Despertó una vez más con el cantar del gallo de la familia, no recordó qué nombre le daban sus hermanos, pero era la tercera generación de pollos que tenían desde donde podía recordar. Se estiraba lo más que podía, sin su ajustado uniforme, pudo tronar mejor los huesos de su adolorida espalda.
Buscó su vestimenta para el trabajo antes de que se le hiciese muy tarde para laborar: ya le habían dejado un morado en uno de sus omoplatos, no quería otro por llegar retrasado. Nuevamente los botines de los otros días y la gorra apretaba su cabeza que enuncia “2f-5t”. Ese era el código alfanumérico que se le otorgó para diferenciarlo del resto de trabajadores, había tan pocas personas que lo llamaban por su nombre real que comenzó a considerar que ese código era mejor que tener un nombre propio.
Se percató de la ausencia de otro uniforme que debería de estar al lado del suyo. Su hermano Lane había salido de la habitación antes que él, lo que lo irritó un poco.

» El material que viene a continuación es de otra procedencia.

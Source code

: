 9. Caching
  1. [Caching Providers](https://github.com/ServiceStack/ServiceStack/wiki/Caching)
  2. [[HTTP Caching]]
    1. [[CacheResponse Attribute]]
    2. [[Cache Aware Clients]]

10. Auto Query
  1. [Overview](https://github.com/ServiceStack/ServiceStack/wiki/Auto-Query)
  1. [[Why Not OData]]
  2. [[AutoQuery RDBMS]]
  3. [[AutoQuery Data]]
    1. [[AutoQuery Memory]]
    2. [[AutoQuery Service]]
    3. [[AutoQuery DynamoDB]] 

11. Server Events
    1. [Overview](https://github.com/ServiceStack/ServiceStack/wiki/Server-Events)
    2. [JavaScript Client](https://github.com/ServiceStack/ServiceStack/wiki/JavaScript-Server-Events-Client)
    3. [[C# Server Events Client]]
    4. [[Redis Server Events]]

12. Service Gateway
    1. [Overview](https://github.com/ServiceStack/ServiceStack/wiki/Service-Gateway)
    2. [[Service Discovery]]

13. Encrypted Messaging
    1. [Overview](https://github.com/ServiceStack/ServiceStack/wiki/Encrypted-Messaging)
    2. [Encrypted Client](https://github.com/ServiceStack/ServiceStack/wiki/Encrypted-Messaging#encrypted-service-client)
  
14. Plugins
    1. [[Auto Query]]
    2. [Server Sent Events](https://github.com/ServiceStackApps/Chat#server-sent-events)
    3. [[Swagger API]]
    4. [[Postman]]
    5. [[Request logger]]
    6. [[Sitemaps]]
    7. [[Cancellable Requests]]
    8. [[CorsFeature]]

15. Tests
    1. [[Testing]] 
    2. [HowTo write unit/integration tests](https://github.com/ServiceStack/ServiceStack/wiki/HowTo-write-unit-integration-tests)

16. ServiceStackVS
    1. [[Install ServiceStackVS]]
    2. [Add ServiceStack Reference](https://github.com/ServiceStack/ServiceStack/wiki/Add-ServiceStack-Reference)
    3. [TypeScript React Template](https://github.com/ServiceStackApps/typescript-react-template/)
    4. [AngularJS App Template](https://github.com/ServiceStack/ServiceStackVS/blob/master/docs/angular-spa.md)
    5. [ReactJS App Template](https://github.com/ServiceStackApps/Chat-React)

Lane se había vuelto la imagen de la casa esos últimos años: siempre sonriente, enérgico, trabajador y motivado, aunque tuviesen el mismo trabajo, aparentaba irle mejor siempre por su actitud. Lo consideraba un ignorante por la realidad, mantenía esa energía y espíritu desde que eran niños sin razón aparente, soñando a cada rato como si el día siguiente fuese mejor que el anterior.
No soportaba más su vida con esa cuerda de anormales que eran su familia, con tantas ganas de vivir sonriendo que era vomitivo, pero se mantenía con ellos alimentándolos y cooperando para conseguir dinero. Se había rendido consigo mismo, quizás la responsabilidad era su nuevo sueño al no poder hacer nada más.
El ático era donde todos dormían en la casa en sus respectivas camas. Junto a Diago, se despertaron sus hermanos gemelos menores de entre sus cobijas: Nathan y Emma, sus medio hermanos más pequeños, aunque los consideraba más bien pulgas más hambrientas de lo normal que su familia.